While reducing energy consumption, it improves cleaning effect and temperature stability, ensuring the safety and efficiency of the cleaning process.
Smart Images

Figure CN224463330U_ABST
Abstract
Description
Technical Field
[0001] This utility model belongs to the field of coating removal technology, and specifically relates to a continuous line for coating product removal and rework. Background Technology
[0002] Existing coated products may require rework and decoating processes due to various needs such as usage requirements and other process requirements. This involves cleaning the coated product to peel off the coating, also known as the product coating removal and rework step. Specifically, multiple cleaning tanks are set up, and different cleaning solutions are placed in different tanks and heated according to the cleaning process. The product requiring decoating is then passed through each tank sequentially to achieve the desired decoating removal.
[0003] Existing methods for removing and repairing coated products typically have the following two problems:
[0004] 1. In order to achieve better heating effect in the cleaning tank, the cleaning fluid is usually heated to 100℃. However, this is energy-intensive, and the high temperature will also affect the safety of the processing.

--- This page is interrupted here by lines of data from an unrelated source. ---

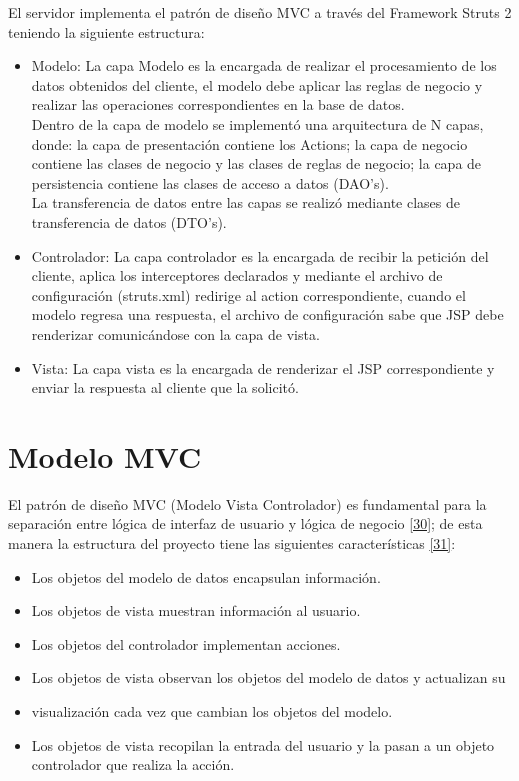 El servidor implementa el patrón de diseño MVC a través del Framework Struts 2 teniendo la siguiente estructura:
\begin{itemize}
	\item Modelo: La capa Modelo es la encargada de realizar el procesamiento de los datos obtenidos del cliente, el modelo debe aplicar las reglas de negocio y realizar las operaciones correspondientes en la base de datos.\\
	
	Dentro de la capa de modelo se implementó una arquitectura de N capas, donde: la capa de presentación contiene los Actions; la capa de negocio contiene las clases de negocio y las clases de reglas de negocio; la capa de persistencia contiene las clases de acceso a datos (DAO’s).\\
	
	La transferencia de datos entre las capas se realizó mediante clases de transferencia de datos (DTO’s).
	
	\item Controlador: La capa controlador es la encargada de recibir la petición del cliente, aplica los interceptores declarados y mediante el archivo de configuración (struts.xml) redirige al action correspondiente, cuando el modelo regresa una respuesta, el archivo de configuración sabe que JSP debe renderizar comunicándose con la capa de vista.
	
	\item Vista: La capa vista es la encargada de renderizar el JSP correspondiente y enviar la respuesta al cliente que la solicitó.
\end{itemize}


\section{Modelo MVC}
El patrón de diseño MVC (Modelo Vista Controlador) es fundamental para la separación entre lógica de interfaz de usuario y lógica de negocio \hyperlink{b30}{[30]}; de esta manera la estructura del proyecto tiene las siguientes características \hyperlink{b31}{[31]}:

\begin{itemize}
	\item Los objetos del modelo de datos encapsulan información.
	\item Los objetos de vista muestran información al usuario.
	\item Los objetos del controlador implementan acciones.
	\item Los objetos de vista observan los objetos del modelo de datos y actualizan su \item visualización cada vez que cambian los objetos del modelo.
	\item Los objetos de vista recopilan la entrada del usuario y la pasan a un objeto controlador que realiza la acción. 
\end{itemize}

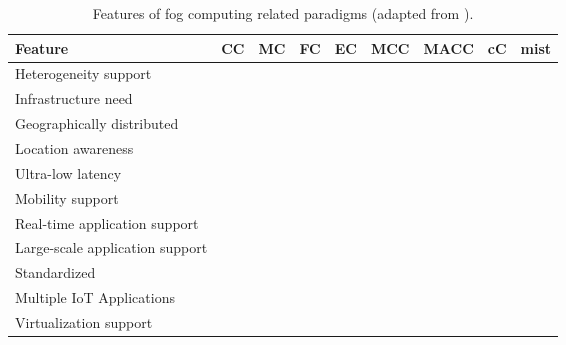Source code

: \begin{table}
	\caption{Features of fog computing related paradigms (adapted from \cite{yousefpour2018all}).}
	\scriptsize
	\begin{tabular*}{\textwidth}{l >{\centering\arraybackslash}m{0.43in} >{\centering\arraybackslash}m{0.43in} >{\centering\arraybackslash}m{0.43in} >{\centering\arraybackslash}m{0.43in} >{\centering\arraybackslash}m{0.43in} >{\centering\arraybackslash}m{0.43in} >{\centering\arraybackslash}m{0.43in} >{\centering\arraybackslash}m{0.43in}}
		\toprule
		\centering\textbf{Feature} & \textbf{CC} & \textbf{MC} & \textbf{FC} & \textbf{EC} & \textbf{MCC} & \textbf{MACC} & \textbf{cC} & \textbf{mist} \\[2pt]
		\toprule
		Heterogeneity support & \cmark &  & \cmark & \cmark & \cmark &  &  & \cmark \\ \midrule
		Infrastructure need & \cmark &  & \cmark & \cmark & \cmark &  & \cmark & \cmark \\ \midrule
		Geographically distributed &  &  & \cmark & \cmark &  &  & \cmark & \cmark \\ \midrule
		Location awareness &  & \cmark & \cmark & \cmark &  & \cmark & \cmark & \cmark \\ \midrule
		Ultra-low latency &  &  & \cmark & \cmark &  &  & \cmark & \cmark \\ \midrule
		Mobility support &  & \cmark & \cmark & \cmark & \cmark & \cmark & \cmark & \cmark \\ \midrule
		Real-time application support &  &  & \cmark & \cmark &  &  & \cmark & \cmark \\ \midrule
		Large-scale application support & \cmark &  & \cmark & \cmark &  &  &  & \cmark \\ \midrule
		Standardized & \cmark & \cmark & \cmark & \cmark &  &  &  &  \\ \midrule
		Multiple IoT Applications & \cmark &  & \cmark &  &  &  & \cmark & \cmark \\ \midrule
		Virtualization support & \cmark &  & \cmark &  &  &  & \cmark &  \\ \bottomrule
	\end{tabular*}
	\label{computing_paradigms}
	\vspace{-5mm}
\end{table}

[0005] 2. Existing cleaning tanks are all designed to be open, meaning the opening is wide. Since the cleaning fluid is heated, the open structure of the cleaning tank will cause the cleaning fluid to evaporate and a large amount of heat to dissipate, thereby increasing the overall energy consumption of the device.
[0006] Based on the above problems, there is an urgent need for a device that can solve these problems. Utility Model Content
[0007] To address the aforementioned problems, the primary objective of this invention is to provide a continuous line for the removal and rework of coated products, which reduces energy consumption and provides a good removal effect.
[0008] To achieve the above objectives, the technical solution of this utility model is as follows.
[0009] A continuous line for the removal and rework of coated products, comprising:
[0010] The machine frame has a processing channel.
[0011] Multiple cleaning tanks are arranged sequentially in the processing channel, and at least one cleaning tank is equipped with a heating mechanism for heating the cleaning fluid.
[0012] The transfer mechanism is movably connected to the frame to transfer the products to be cleaned between different cleaning tanks;
[0013] The continuous line also includes at least one cleaning tank equipped with an ultrasonic mechanism for generating and transmitting ultrasonic waves into the cleaning tank. Each cleaning tank has an opening, and at least one cleaning tank opening is covered with a sealing cap. In practice, it is preferable to place the product to be cleaned on a cleaning basket, and a transfer mechanism moves the cleaning basket between different cleaning tanks, thereby enabling the product to be cleaned to move between different cleaning tanks.
[0014] In this invention, by setting a heating mechanism and an ultrasonic mechanism on the cleaning tank, ultrasonic waves can be generated simultaneously with heating. The combined effect of heating and ultrasonic waves can improve the cleaning effect without heating the cleaning solution to boiling. In addition, a sealing cap is set on the opening of the cleaning tank, which can reduce the evaporation and heat loss of the cleaning solution after it is heated, thereby reducing energy consumption and ensuring the temperature stability inside the cleaning tank to a certain extent, thus improving the cleaning and stripping effect.
[0015] Furthermore, the cleaning tank includes a high-manganese tank, a water trough, a first spray tank, a dewaxing tank, a second spray tank, and a rinsing tank arranged in sequence. The high-manganese tank, the dewaxing tank, and the rinsing tank are all equipped with heating and ultrasonic mechanisms. The high-manganese tank is used to hold potassium permanganate, the water trough is used to hold clean water or tap water or other specialized cleaning solutions, the first and second spray tanks are used to spray clean water or tap water, the dewaxing tank is used to hold dewaxing liquid, and the rinsing tank is used to hold clean water or tap water.
[0016] Furthermore, there are twelve high-manganese tanks, three water-passing tanks, one first spray tank, one dewaxing tank, one second spray tank, and two rinsing tanks. The combination of these tanks achieves good stripping and cleaning effects.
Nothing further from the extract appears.